Peristiwa tersebut nyaris mencerminkan insiden tragis yang menimpa Juliana Marins, pendaki asal Brasil yang kehilangan nyawa setelah jatuh di lokasi serupa pada Sabtu, 21 Juni 2025. Nasib Farrell, bagaimanapun, berkata lain. Ia kembali pulang ke dunia dengan tubuh yang masih utuh dan napas yang masih bisa dihela.
Perjalanan yang Awalnya Biasa Saja
Farrell memulai petualangannya dari base camp di pagi hari. Jalur awal yang ia lewati terasa bersahabat, tidak menyiratkan adanya bahaya besar yang menanti di depan. Namun, saat mendekati puncak, lanskap berubah menjadi lebih menantang.
“Tanah di sana berbeda, saya melangkah maju satu langkah tapi mundur dua langkah. Karena kami berada di gunung berapi, tanahnya berpasir dan kaki bisa tenggelam,” ungkap Farrell dalam wawancara bersama BBC News Brasil.
Sesudah mencapai puncak, gangguan kecil justru menjadi pemicu bencana. Batu-batu kecil yang masuk ke dalam sepatu membuatnya tidak nyaman. Untuk menyingkirkan gangguan itu, ia melepas sepatu dan sarung tangan. Namun, langkah kecil tersebut berbuntut panjang.
“Karena tidak nyaman, saya memutuskan untuk melepas sepatu kets untuk mengeluarkan kerikil. Saya juga melepas sarung tangan agar leluasa mencopot sepatu,” ujarnya.

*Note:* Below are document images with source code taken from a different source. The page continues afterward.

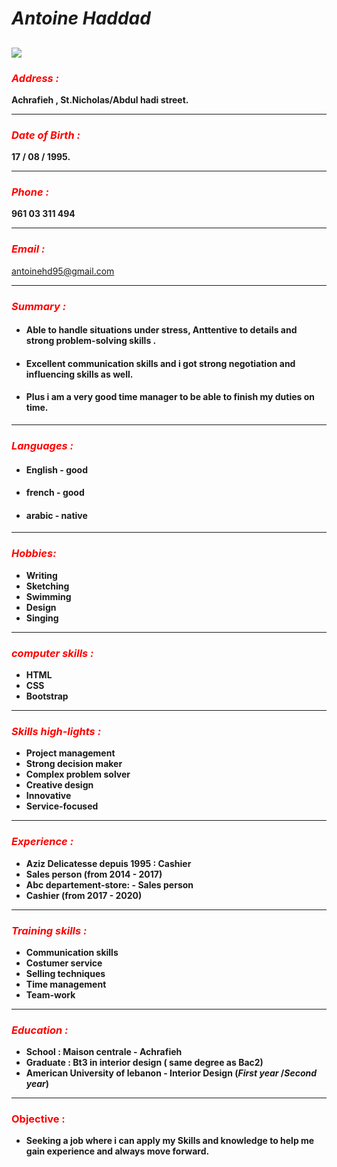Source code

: # ***Antoine Haddad***

![](image.png)
------------------------------------------------------------------------------------------------------


### <span style="color:red"> ***Address :*** </span>
**Achrafieh , St.Nicholas/Abdul hadi street.**

------------------------------------------------------------------------------------------------------

### <span style="color:red">***Date of Birth :*** </span>
**17 / 08 / 1995.**

------------------------------------------------------------------------------------------------------


### <span style="color:red">***Phone :*** </span>
**961 03 311 494**

------------------------------------------------------------------------------------------------------


### <span style="color:red"> ***Email :*** </span>
[antoinehd95@gmail.com](https://www.gmail.com)

-------------------------------------------------------------------------------------------------------

### <span style="color:red"> ***Summary :*** </span>
- #### **Able to handle situations under stress, Anttentive to details and strong problem-solving skills .**
- #### **Excellent communication skills and i got strong negotiation and influencing skills as well.**
- #### **Plus i am a very good time manager to be able to finish my duties on time.**
    
---------------------------------------------------------------------------------------------------------


### <span style="color:red"> ***Languages :*** </span>
- #### **English - good**
- #### **french - good**
- #### **arabic - native**

----------------------------------------------------------------------------------------------------------


### <span style="color:red">***Hobbies:*** </span>
- **Writing**
- **Sketching**
- **Swimming**
- **Design**
- **Singing**

----------------------------------------------------------------------------------------------------------

### <span style="color:red">***computer skills :*** </span>
- **HTML**
- **CSS**
- **Bootstrap**

------------------------------------------------------------------------------------------------------------
    


### <span style="color:red">***Skills high-lights :*** </span>  
- **Project management**
- **Strong decision maker**
- **Complex problem solver**
- **Creative design**
- **Innovative**
- **Service-focused**
    
--------------------------------------------------------------------------------------------------------------


### <span style="color:red"> ***Experience :*** </span>
- **Aziz Delicatesse depuis 1995 : Cashier**
- **Sales person (from 2014 - 2017)**
- **Abc departement-store: - Sales person**
- **Cashier (from 2017 - 2020)**

--------------------------------------------------------------------------------------------------------------

### <span style="color:red"> ***Training skills :*** </span>
- **Communication skills**
- **Costumer service**
- **Selling techniques**       
- **Time management**
- **Team-work**

--------------------------------------------------------------------------------------------------------------


### <span style="color:red">***Education :*** </span>
- **School : Maison centrale - Achrafieh** 
- **Graduate : Bt3 in interior design ( same degree as Bac2)**
- **American University of lebanon - Interior Design  (_First year_ /_Second year_)**
                                                      
  
---------------------------------------------------------------------------------------------------------------
  
  
### <span style="color:red">**Objective :** </span>
- **Seeking a job where i can apply my Skills and knowledge to help me gain experience and always move forward.**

Angin gunung yang tak bersahabat menyapu sarung tangannya, dan dalam posisi berlutut, tempat ia berpijak justru runtuh seketika.
“Pada saat itu, saya berlutut. Tanah tempat saya berdiri runtuh begitu saja,” katanya.
Terjun Bebas dari Ketinggian 200 Meter
Farrell terhempas dari lereng gunung, meluncur bebas seperti daun yang terseret badai. Tanpa kendali, tubuhnya jatuh sejauh hampir dua lapangan sepak bola.
“Kecepatan saya jatuh makin cepat, adrenalin terpompa. Saya segera menyimpulkan bahwa saya bisa mati kapan saja,” ujarnya.
Dalam kepanikan, insting bertahan hidup mengambil alih. Ia berusaha mencengkeram apa pun — bebatuan, akar, atau gundukan tanah — untuk memperlambat jatuhnya.
“Saya mencoba menancapkan kuku dan tangan saya ke apa saja, hanya untuk memperlambat. Sampai saya melihat sebuah batu besar dan saya mencoba mengalihkan jalan saya ke arah batu itu,” ucapnya.
“Saya menabrak batu itu, tetapi untungnya saya berhasil menghentikan laju jatuh,” imbuhnya.
Berada di kedalaman sekitar 200 meter, ia baru menyadari bahwa dirinya hanya mengalami luka ringan dan goresan kecil. Namun posisi Farrell masih sangat rawan — satu gerakan keliru bisa membuatnya meluncur kembali ke bawah.
“Meski begitu, saya tidak aman. Di tempat itu, saya bisa terpeleset kapan saja.”
Diselamatkan Setelah Enam Jam Menanti
Farrell tidak sendiri saat itu, namun rombongan pendakian terpisah. Satu-satunya orang yang cukup dekat dengannya adalah pendaki perempuan asal Prancis.
“Saya berteriak sekuat tenaga agar dia mencari anggota tim lainnya dan meminta bantuan. Kemudian dia berlari kembali ke base camp dan memperingatkan orang-orang,” jelasnya.
Dalam kondisi terjebak di batu sempit, ia menunggu selama lima hingga enam jam sebelum akhirnya pasukan penyelamat datang mengevakuasi.
“Itu jelas pengalaman yang sangat menakutkan. Saya berdoa kepada Tuhan agar saya bisa keluar dari sana hidup-hidup, atau hanya dengan beberapa tulang yang patah.”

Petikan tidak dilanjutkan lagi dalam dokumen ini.